The Phoenix Suns are officially the most disappointing team in the NBA this season.
The Suns sit at 14-13 and firmly entrenched as the final play-in team in the Western Conference in an offseason that was filled to the brim with anticipation after the trade for Bradley Beal.
Sure, health has been a factor in the slow start – the Suns and head coach Frank Vogel have utilized ten different starting lineup combinations this season.
But the issues Phoenix is dealing with transcends health. This is not a good basketball team at this juncture. The Suns must reassert themselves as legitimate contenders and time is quickly ceding for them to get things together for the long haul this season.
What exactly is wrong with the team?
Three main things we’ve noticed during this concerning stretch of basketball:
The Suns’ defense isn’t atrocious by any means. It isn’t historically bad like a team such as the Indiana Pacers.
But it is bottom-10 in the league in defensive rating, and anyone who has consistently watched the team knows the effort just isn’t there. Miscommunication is running rampant. The sub-par personnel on the defensive side is finally catching up to the team.
As Bright Side of the Suns writer John Voita points out, a Frank Vogel-coached team has only improved their defensive rating from game 25 to 82 only three times in his ten full seasons as a head coach.

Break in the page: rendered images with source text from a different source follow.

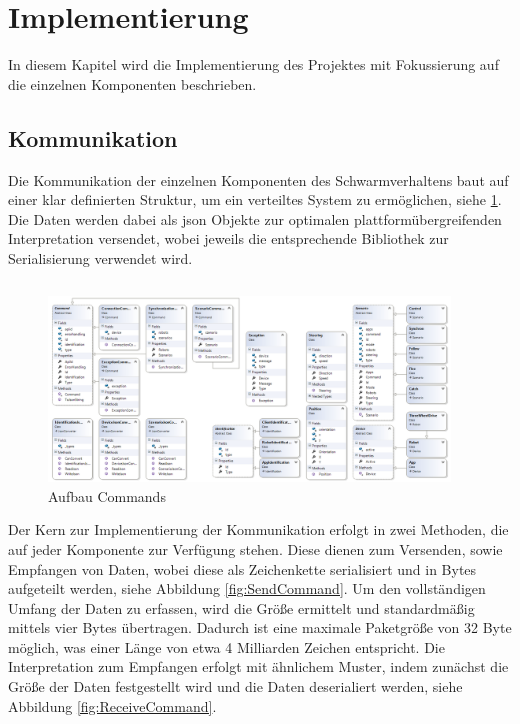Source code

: \section{Implementierung}

In diesem Kapitel wird die Implementierung des Projektes mit Fokussierung auf die einzelnen Komponenten beschrieben.

\subsection{Kommunikation}

Die Kommunikation der einzelnen Komponenten des Schwarmverhaltens baut auf einer klar definierten Struktur, um ein verteiltes System zu ermöglichen, siehe \ref{fig:full_classdiagram}. Die Daten werden dabei als \gls{json} Objekte zur optimalen plattformübergreifenden Interpretation versendet, wobei jeweils die entsprechende Bibliothek zur Serialisierung verwendet wird.
\begin{verbatim}
\end{verbatim}
\begin{figure}[h]
	\begin{center}
		\includegraphics[width=0.95\textwidth]{images/uml/full_class_diagram.png}
	\end{center}
	\caption{Aufbau Commands}
	\label{fig:full_classdiagram}
\end{figure}

\newpage
\noindent
Der Kern zur Implementierung der Kommunikation erfolgt in zwei Methoden, die auf jeder Komponente zur Verfügung stehen. Diese dienen zum Versenden, sowie Empfangen von Daten, wobei diese als Zeichenkette serialisiert und in Bytes aufgeteilt werden, siehe Abbildung \ref{fig:SendCommand}. Um den vollständigen Umfang der Daten zu erfassen, wird die Größe ermittelt und standardmäßig mittels vier Bytes übertragen. Dadurch ist eine maximale Paketgröße von 32 Byte möglich, was einer Länge von etwa 4 Milliarden Zeichen entspricht. Die Interpretation zum Empfangen erfolgt mit ähnlichem Muster, indem zunächst die Größe der Daten festgestellt wird und die Daten deserialiert werden, siehe Abbildung \ref{fig:ReceiveCommand}.

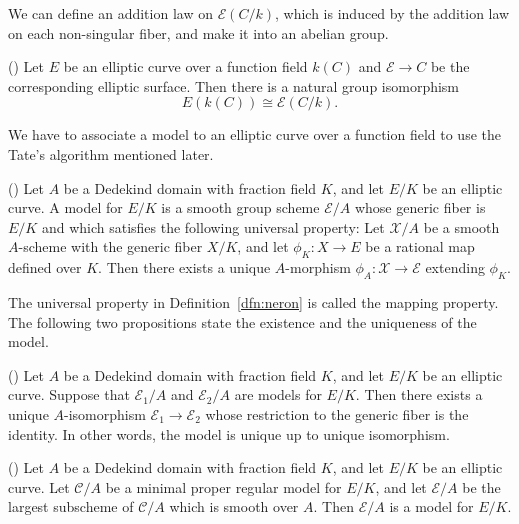 \documentclass[main]{subfiles}
\begin{document}
We can define an addition law on $\mathcal{E}(C/k)$, which is induced by the addition law on each non-singular fiber, and make it into an abelian group.
\begin{prop}{(\cite[Proposition III.3.10. (c)]{ref:advancedaec})}
    Let $E$ be an elliptic curve over a function field $k(C)$ and $\mathcal{E} \to C$ be the corresponding elliptic surface.
    Then there is a natural group isomorphism
    \begin{equation*}
        E(k(C)) \cong \mathcal{E}(C/k).
    \end{equation*}
\end{prop}


We have to associate a \Neron{} model to an elliptic curve over a function field to use the Tate's algorithm mentioned later.

\begin{dfn}{(\cite[IV\S 5 Definition]{ref:advancedaec})}
    \label{dfn:neron}
    Let $A$ be a Dedekind domain with fraction field $K$, and let $E/K$ be an elliptic curve.
    A \Neron{} model for $E/K$ is a smooth group scheme $\mathcal{E}/A$ whose generic fiber is $E/K$ and which satisfies the following universal property:
    Let $\mathcal{X}/A$ be a smooth $A$-scheme with the generic fiber $X/K$, and let $\phi_K: X \to E$ be a rational map defined over $K$.
    Then there exists a unique $A$-morphism $\phi_A: \mathcal{X} \to \mathcal{E}$ extending $\phi_K$.
\end{dfn}
The universal property in Definition~\ref{dfn:neron} is called the \Neron{} mapping property.
The following two propositions state the existence and the uniqueness of the \Neron{} model.
\begin{prop}{(\cite[Proposition IV.5.2. (a)]{ref:advancedaec})}
    Let $A$ be a Dedekind domain with fraction field $K$, and let $E/K$ be an elliptic curve.
    Suppose that $\mathcal{E}_1/A$ and $\mathcal{E}_2/A$ are \Neron{} models for $E/K$.
    Then there exists a unique $A$-isomorphism $\mathcal{E}_1 \to \mathcal{E}_2$ whose restriction to the generic fiber is the identity.
    In other words, the \Neron{} model is unique up to unique isomorphism.
\end{prop}

\begin{prop}{(\cite[Theorem IV.6.1.]{ref:advancedaec})}
    Let $A$ be a Dedekind domain with fraction field $K$, and let $E/K$ be an elliptic curve.
    Let $\mathcal{C}/A$ be a minimal proper regular model for $E/K$, and let $\mathcal{E}/A$ be the largest subscheme of $\mathcal{C}/A$ which is smooth over $A$.
    Then $\mathcal{E}/A$ is a \Neron{} model for $E/K$.
\end{prop}
\end{document}

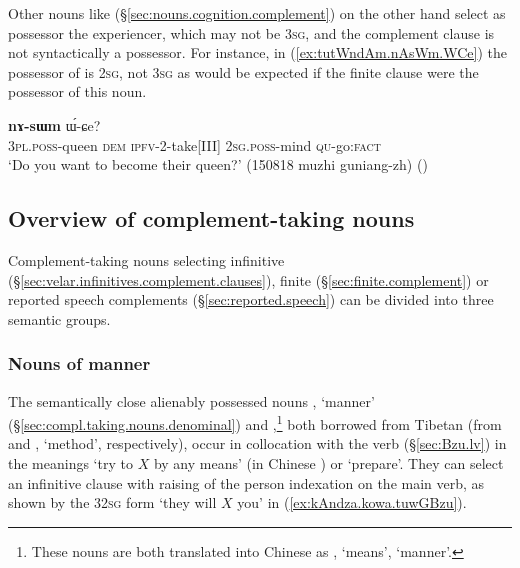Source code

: Other nouns like  (§\ref{sec:nouns.cognition.complement}) on the other hand select as possessor the experiencer, which may not be \textsc{3sg}, and the complement clause is not syntactically a possessor. For instance, in (\ref{ex:tutWndAm.nAsWm.WCe}) the possessor of  is \textsc{2sg}, not \textsc{3sg} as would be expected if the finite clause  were the possessor of this noun.

 \begin{exe}
\ex \label{ex:tutWndAm.nAsWm.WCe}
 \textbf{nɤ-sɯm} ɯ́-ɕe? \\
\textsc{3pl}.\textsc{poss}-queen \textsc{dem} \textsc{ipfv}-2-take[III] \textsc{2sg}.\textsc{poss}-mind \textsc{qu}-go:\textsc{fact} \\
\glt `Do you want to become their queen?' (150818 muzhi guniang-zh)
()
\end{exe}

\subsection{Overview of complement-taking nouns} \label{sec:complement.taking.noun.list}
Complement-taking nouns selecting infinitive (§\ref{sec:velar.infinitives.complement.clauses}), finite (§\ref{sec:finite.complement}) or reported speech complements (§\ref{sec:reported.speech}) can be divided into three semantic groups.

\subsubsection{Nouns of manner} \label{sec:nouns.manner.complement}
The semantically close alienably possessed nouns  , `manner' (§\ref{sec:compl.taking.nouns.denominal}) and ,\footnote{These nouns are both translated into Chinese as , `means', `manner'.} both borrowed from Tibetan (from  and , `method', respectively), occur in collocation with the verb  (§\ref{sec:Bzu.lv}) in the meanings `try to $X$ by any means' (in Chinese ) or `prepare'. They can select an infinitive clause with raising of the person indexation on the main verb, as shown by the 3\fl{}\textsc{2sg} form  `they will $X$ you' in (\ref{ex:kAndza.kowa.tuwGBzu}). 
   

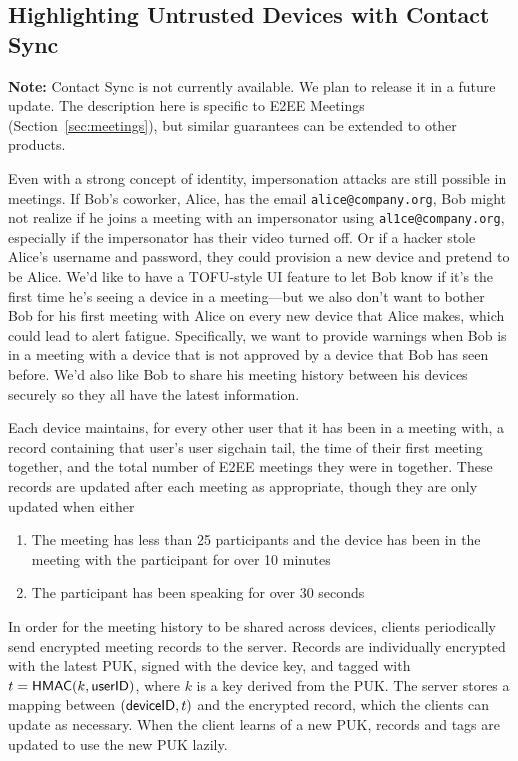 \subsection{Highlighting Untrusted Devices with Contact Sync}
\label{subsec:contactsync}

\textbf{Note:} Contact Sync is not currently available. We plan to release it in a future update.
The description here is specific to E2EE Meetings (Section~\ref{sec:meetings}), but similar
guarantees can be extended to other products. 

Even with a strong concept of identity, impersonation attacks are still possible in meetings. If
Bob's coworker, Alice, has the email \texttt{alice@company.org}, Bob might not realize if he joins a
meeting with an impersonator using \texttt{al1ce@company.org}, especially if the impersonator has
their video turned off. Or if a hacker stole Alice's username and password, they could provision a
new device and pretend to be Alice. We'd like to have a TOFU-style UI feature to let Bob know if
it's the first time he's seeing a device in a meeting---but we also don't want to bother Bob for his
first meeting with Alice on every new device that Alice makes, which could lead to alert fatigue.
Specifically, we want to provide warnings when Bob is in a meeting with a device that is not
approved by a device that Bob has seen before. We'd also like Bob to share his meeting history
between his devices securely so they all have the latest information.

Each device maintains, for every other user that it has been in a meeting with, a record containing
that user's user sigchain tail, the time of their first meeting together, and the total number of
E2EE meetings they were in together. These records are updated after each meeting as appropriate,
though they are only updated when either
\begin{enumerate}
\item The meeting has less than 25 participants and the device has been in the meeting with the
participant for over 10 minutes
\item The participant has been speaking for over 30 seconds
\end{enumerate}

In order for the meeting history to be shared across devices, clients periodically send encrypted
meeting records to the server. Records are individually encrypted with the latest PUK, signed with
the device key, and tagged with $t = \mathsf{HMAC}(k, \mathsf{userID})$, where $k$ is a key derived from the
PUK. The server stores a mapping between $({\sf deviceID}, t)$ and the encrypted record, which the
clients can update as necessary. When the client learns of a new PUK, records and tags are updated
to use the new PUK lazily.

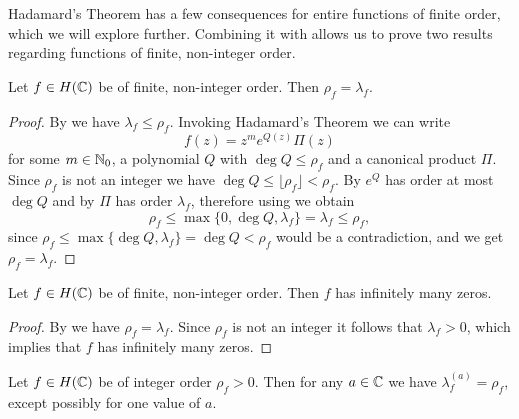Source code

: Hadamard's Theorem has a few consequences for entire functions of finite order, which we will explore further. Combining it with  allows us to prove two results regarding functions of finite, non-integer order.

\begin{theorem} \label{thm:finite-non-integer-order-equals-exponent-of-convergence}
    Let $f \in H(\mathbb{C})$ be of finite, non-integer order. Then $\rho_f = \lambda_f$.
\end{theorem}

\begin{proof}
    By  we have $\lambda_f \leq \rho_f$. Invoking Hadamard's Theorem we can write
    $$ f(z) = z^m e^{Q(z)} \Pi(z) $$
    for some $m \in \mathbb{N}_0$, a polynomial $Q$ with $\deg Q \leq \rho_f$ and a canonical product $\Pi$. Since $\rho_f$ is not an integer we have $\deg Q \leq \lfloor \rho_f \rfloor < \rho_f$. By  $e^Q$ has order at most $\deg Q$ and by  $\Pi$ has order $\lambda_f$, therefore using  we obtain
    $$ \rho_f \leq \max \{ 0, \deg Q, \lambda_f \} = \lambda_f \leq \rho_f, $$
    since $\rho_f \leq \max \{ \deg Q, \lambda_f \} = \deg Q < \rho_f$ would be a contradiction, and we get $\rho_f = \lambda_f$.
\end{proof}

\begin{theorem} \label{thm:finite-non-integer-order-infinite-zeros}
    Let $f \in H(\mathbb{C})$ be of finite, non-integer order. Then $f$ has infinitely many zeros.
\end{theorem}

\begin{proof}
    By  we have $\rho_f = \lambda_f$. Since $\rho_f$ is not an integer it follows that $\lambda_f > 0$, which implies that $f$ has infinitely many zeros.
\end{proof}

\begin{theorem}[Borel] \label{thm:existence-borel-exceptional-values}
    Let $f \in H(\mathbb{C})$ be of integer order $\rho_f > 0$. Then for any $a \in \mathbb{C}$ we have $\lambda_f^{(a)} = \rho_f$, except possibly for one value of $a$.
\end{theorem}

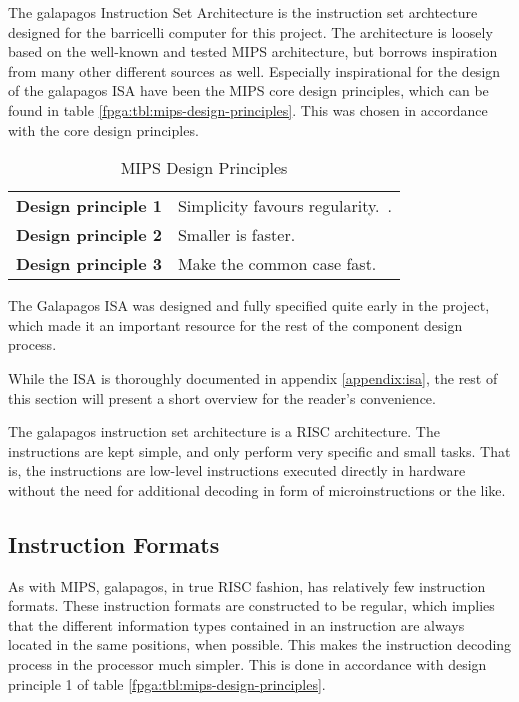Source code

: The \Gls{galapagos} Instruction Set Architecture is the instruction set archtecture designed for the \Gls{barricelli} computer for this project.
The architecture is loosely based on the well-known and tested \gls{MIPS} architecture\cn, but borrows inspiration from many other different sources as well.
Especially inspirational for the design of the \Gls{galapagos} ISA have been the \gls{MIPS} core design principles, which can be found in table \vref{fpga:tbl:mips-design-principles}.
This was chosen in accordance with the core design principles.

\begin{table}[H]
\centering
    \begin{tabular}{l l} 
     \textbf{Design principle 1} & Simplicity favours regularity.~\cite[p.~79]{compOrgDes}. \\
     \textbf{Design principle 2} & Smaller is faster.~\cite[p.~81]{compOrgDes} \\
     \textbf{Design principle 3} & Make the common case fast.~\cite[p.~86]{compOrgDes} \\
    \hline
\end{tabular}
    \caption{MIPS Design Principles}
    \label{fpga:tbl:mips-design-principles}
\end{table}

The Galapagos ISA was designed and fully specified quite early in the project, which made it an important resource for the rest of the component design process.

While the ISA is thoroughly documented in appendix \vref{appendix:isa}, the rest of this section will present a short overview for the reader's convenience.





The \Gls{galapagos} instruction set architecture is a RISC architecture.
The instructions are kept simple, and only perform very specific and small tasks.
That is, the instructions are low-level instructions executed directly in hardware without the need for additional decoding in form of microinstructions or the like.

\subsection{Instruction Formats}

As with \Gls{MIPS}, \Gls{galapagos}, in true \gls{RISC} fashion, has relatively few instruction formats.
These instruction formats are constructed to be regular, which implies that the different information types contained in an instruction are always located in the same positions, when possible.
This makes the instruction decoding process in the processor much simpler.
This is done in accordance with design principle 1 of table \vref{fpga:tbl:mips-design-principles}.

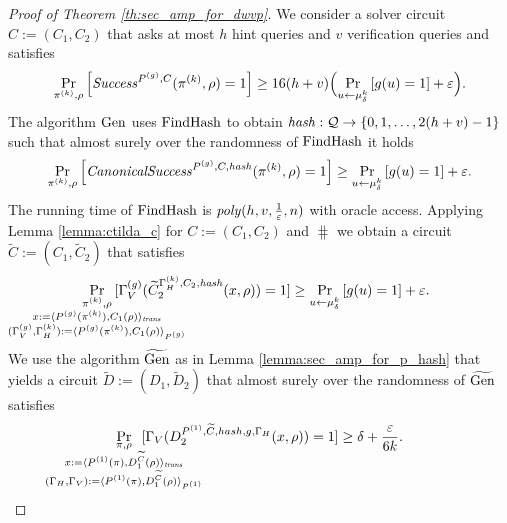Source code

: \begin{proof}[Proof of Theorem \ref{th:sec_amp_for_dwvp}]
%
We consider a solver circuit $C := (C_1, C_2)$ that asks at most $h$ hint queries and $v$ verification queries and satisfies
\begin{align*}
    \underset{\pi^{(k)}, \rho}{\Pr}\left[\operatorname{\mathit{Success}}^{P^{(g)}, C}(\pi^{(k)}, \rho) = 1\right] \geq 16(h+v)\Big(\underset{u \leftarrow \mu_\delta^k}{\Pr}\left[g(u) = 1\right] + \varepsilon\Big).
\end{align*}
The algorithm $\operatorname{\text{Gen}}$ uses $\operatorname{\text{FindHash}}$ to obtain $\operatorname{\mathit{hash}}:\mathcal{Q} \rightarrow \{0,1,\dotsc, 2(h+v)-1\}$ such that almost surely over the randomness of $\operatorname{\text{FindHash}}$ it holds
\begin{align*}
    \underset{\pi^{(k)}, \rho}{\Pr}\left[\operatorname{\mathit{CanonicalSuccess}}^{P^{(g)}, C, \operatorname{\mathit{hash}}}(\pi^{(k)}, \rho) = 1\right] \geq \underset{u \leftarrow \mu_\delta^k}{\Pr}\left[g(u) = 1\right] + \varepsilon.
\end{align*}
The running time of $\operatorname{\text{FindHash}}$ is $\operatorname{\mathit{poly}}(h,v,\frac{1}{\varepsilon},n)$ with oracle access.
Applying Lemma \ref{lemma:ctilda_c} for $C := (C_1, C_2)$ and $\hash$ we obtain a circuit $\widetilde{C} := (C_1, \widetilde{C}_2)$ that satisfies
\begin{align*}
    \underset{
      \mathclap {
      \substack{\pi^{(k)}, \rho \\
        x := \langle P^{(g)}(\pi^{(k)}), C_1(\rho) \rangle_{\mathit{trans}} \\
        (\Gamma_V^{(g)}, \Gamma_H^{(k)}) := \langle P^{(g)}(\pi^{(k)}), C_1(\rho) \rangle_{P^{(g)}}
      }}}
    {\Pr}\mkern13mu[\Gamma_V^{(g)}(\widetilde{C}_2^{\Gamma_H^{(k)}, C_2, \hash}(x, \rho)) = 1]
    \geq
\underset{u \leftarrow \mu_\delta^k}{\Pr}\left[g(u) = 1\right] + \varepsilon.
\end{align*}
We use the algorithm $\widetilde{\operatorname{\text{Gen}}}$ as in Lemma \ref{lemma:sec_amp_for_p_hash} that yields
a circuit $\widetilde{D} := (D_1, \widetilde{D}_2)$ that almost surely over the randomness of $\widetilde{\operatorname{\text{Gen}}}$ satisfies
\begin{align}
  \label{eq:succ_prob_d}
    \underset{
      \mathclap{
      \substack{\pi, \rho \\ x := \langle P^{(1)}(\pi), D_1^{\widetilde{C}}(\rho) \rangle_{\mathit{trans}} \\
        (\Gamma_H, \Gamma_V) := \langle P^{(1)}(\pi), D_1^{\widetilde{C}}(\rho) \rangle_{P^{(1)}}}}}
    {\Pr}\mkern13mu[\Gamma_V(D_2^{P^{(1)}, \widetilde{C}, hash, g, \Gamma_H}(x, \rho)) = 1] \geq \delta + \frac{\epsilon}{6k}.

\end{align}
\end{proof}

There is obviously reason to be pessimistic about the long-term outlook of this defense. The Suns don’t have an Anthony Davis. The Suns don’t have a Roy Hibbert. The Suns might have an Alex Caruso-lite but that simply isn’t enough to weather the storm in all likelihood.
This defense is undisciplined, poor at communicating assignments/switches, poor at defending in transition, and poor at rebounding.
There’s much work to be done, and little time to actually correct these problems.
The Suns’ offense came into the season with significant hype from national media. ESPN insider Brian Windhorst even suggested that they could potentially have the most productive offensive season of all time in 2023-24.
That hasn’t been anywhere near the case.
The Suns remain a good, not great offense, but the real concern is how the offensive is being implemented on the floor.
Suns associate head coach Kevin Young is widely believed to have a major say in the offense, but Suns fans shouldn’t tear into Young too much at this point – some of these problems lie on the players as well.
The most simple way to put things is the Suns’ offense is simply predictable, and that isn’t a good thing.
Kevin Durant is utilized in the same fashion virtually every game, the rim pressure has improved from last season but not drastically enough to make a difference, and the Suns have far too much variance when it comes to three-point attempts.
The Suns’ offense stagnated in the first half of a narrow win Sunday against a historically poor Washington Wizards defense – the team shot 2-for-19 from behind the arc in the first half and forced threes instead of pressuring the rim.